9e Festival international du cinéma d’Alger du film engagé : Corruption, calvaire des réfugiés syriens et Mattei le « Juste » à l’affiche
Le 9e Festival international du cinéma d’Alger, dédié au film engagé (Fica), s’est poursuivi mercredi et jeudi derniers avec la projection de longs et courts métrages de fiction et de documentaires abordant des thèmes où la condition humaine est au de mise à travers des sujets liés aux questions de la corruption, des réfugiées syriens, des apatrides sahraouis et le devoir de mémoire pour les «Justes » qui ont soutenu la guerre d’indépendance de l’Algérie.

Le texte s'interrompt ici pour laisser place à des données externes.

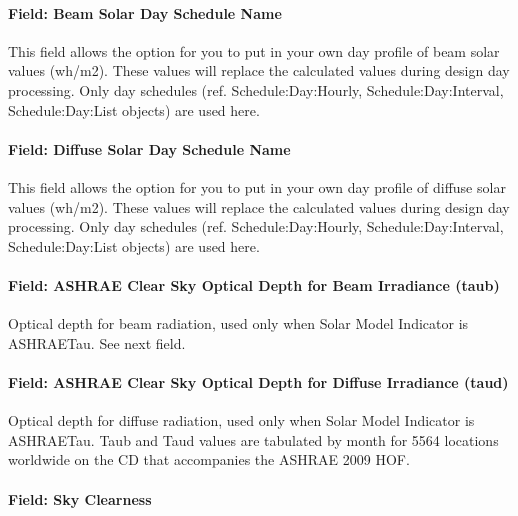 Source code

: \paragraph{Field: Beam Solar Day Schedule Name}\label{field-beam-solar-day-schedule-name}

This field allows the option for you to put in your own day profile of beam solar values (wh/m2). These values will replace the calculated values during design day processing. Only day schedules (ref. Schedule:Day:Hourly, Schedule:Day:Interval, Schedule:Day:List objects) are used here.

\paragraph{Field: Diffuse Solar Day Schedule Name}\label{field-diffuse-solar-day-schedule-name}

This field allows the option for you to put in your own day profile of diffuse solar values (wh/m2). These values will replace the calculated values during design day processing. Only day schedules (ref. Schedule:Day:Hourly, Schedule:Day:Interval, Schedule:Day:List objects) are used here.

\paragraph{Field: ASHRAE Clear Sky Optical Depth for Beam Irradiance (taub)}\label{field-ashrae-clear-sky-optical-depth-for-beam-irradiance-taub}

Optical depth for beam radiation, used only when Solar Model Indicator is ASHRAETau. See next field.

\paragraph{Field: ASHRAE Clear Sky Optical Depth for Diffuse Irradiance (taud)}\label{field-ashrae-clear-sky-optical-depth-for-diffuse-irradiance-taud}

Optical depth for diffuse radiation, used only when Solar Model Indicator is ASHRAETau. Taub and Taud values are tabulated by month for 5564 locations worldwide on the CD that accompanies the ASHRAE 2009 HOF.

\paragraph{Field: Sky Clearness}\label{field-sky-clearness}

La compétition dans la catégorie long métrage de fiction s’est poursuivie jeudi dernier, avec la projection en avant-première du film «Le droit chemin », une exploration des rouages de la spéculation foncière et immobilière et de la corruption vue à partir d’Alger, réalisé par Okacha Touita. Le film relate l’histoire de Lyes, un jeune cadre dans le secteur de l’urbanisme, campé par Mehdi Ramdani, qui gravit les échelons de l’administration en charge de plusieurs dossiers de constructions dans la capitale tout en menant une vie ordinaire de jeune algérien sans histoires, vivant avec sa mère, sa sœur et ses neveux.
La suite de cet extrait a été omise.